§ **WHAT YOU WILL DO**
Work out the count of lines in the entries below that include "kings", and write only that count.
Top of MATERIAL SHOWN
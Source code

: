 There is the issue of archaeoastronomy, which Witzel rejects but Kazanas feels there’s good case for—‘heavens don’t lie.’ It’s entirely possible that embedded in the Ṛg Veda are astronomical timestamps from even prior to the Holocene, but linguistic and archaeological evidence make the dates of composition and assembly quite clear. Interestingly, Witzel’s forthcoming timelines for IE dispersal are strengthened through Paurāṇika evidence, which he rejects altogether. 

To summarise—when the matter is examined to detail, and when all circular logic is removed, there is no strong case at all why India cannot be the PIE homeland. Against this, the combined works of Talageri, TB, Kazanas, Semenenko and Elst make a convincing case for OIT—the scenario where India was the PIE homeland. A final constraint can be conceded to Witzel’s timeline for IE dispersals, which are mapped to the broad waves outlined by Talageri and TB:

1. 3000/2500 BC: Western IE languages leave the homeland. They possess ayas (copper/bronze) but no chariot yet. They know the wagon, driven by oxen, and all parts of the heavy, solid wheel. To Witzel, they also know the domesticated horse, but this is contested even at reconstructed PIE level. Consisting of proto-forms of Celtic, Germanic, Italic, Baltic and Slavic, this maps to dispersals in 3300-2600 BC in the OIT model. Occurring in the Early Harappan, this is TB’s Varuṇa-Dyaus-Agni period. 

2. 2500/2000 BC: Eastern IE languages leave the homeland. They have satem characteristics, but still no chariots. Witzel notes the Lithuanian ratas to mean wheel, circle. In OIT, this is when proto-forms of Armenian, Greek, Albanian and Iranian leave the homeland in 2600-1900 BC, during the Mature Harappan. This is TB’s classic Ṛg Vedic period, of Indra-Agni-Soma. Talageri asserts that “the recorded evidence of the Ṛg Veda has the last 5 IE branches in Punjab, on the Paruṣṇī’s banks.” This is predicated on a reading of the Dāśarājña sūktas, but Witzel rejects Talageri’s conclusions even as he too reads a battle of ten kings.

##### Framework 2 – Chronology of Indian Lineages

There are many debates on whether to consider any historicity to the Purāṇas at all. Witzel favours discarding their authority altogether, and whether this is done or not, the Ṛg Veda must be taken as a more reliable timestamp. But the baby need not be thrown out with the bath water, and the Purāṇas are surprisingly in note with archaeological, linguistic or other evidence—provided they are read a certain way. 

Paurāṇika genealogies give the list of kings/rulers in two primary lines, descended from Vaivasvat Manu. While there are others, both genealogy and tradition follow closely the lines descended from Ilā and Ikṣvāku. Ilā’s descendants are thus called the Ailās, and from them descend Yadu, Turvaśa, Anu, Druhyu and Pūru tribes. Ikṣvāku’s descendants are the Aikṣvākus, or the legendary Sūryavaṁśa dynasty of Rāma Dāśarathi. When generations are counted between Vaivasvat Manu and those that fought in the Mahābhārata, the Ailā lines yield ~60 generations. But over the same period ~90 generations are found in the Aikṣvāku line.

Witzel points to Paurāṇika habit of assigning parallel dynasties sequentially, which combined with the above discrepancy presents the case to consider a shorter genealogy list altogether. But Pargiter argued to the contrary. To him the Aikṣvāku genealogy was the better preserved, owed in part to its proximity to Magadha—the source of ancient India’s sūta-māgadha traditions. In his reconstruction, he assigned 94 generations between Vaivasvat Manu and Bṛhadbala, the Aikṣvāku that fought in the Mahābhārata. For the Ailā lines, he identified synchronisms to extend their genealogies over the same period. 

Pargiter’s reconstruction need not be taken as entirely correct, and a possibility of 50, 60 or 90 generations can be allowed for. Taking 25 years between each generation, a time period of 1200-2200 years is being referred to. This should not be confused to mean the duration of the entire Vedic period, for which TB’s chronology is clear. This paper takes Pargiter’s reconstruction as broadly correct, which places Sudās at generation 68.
Bottom of MATERIAL SHOWN
§ **TASK RESULT**
2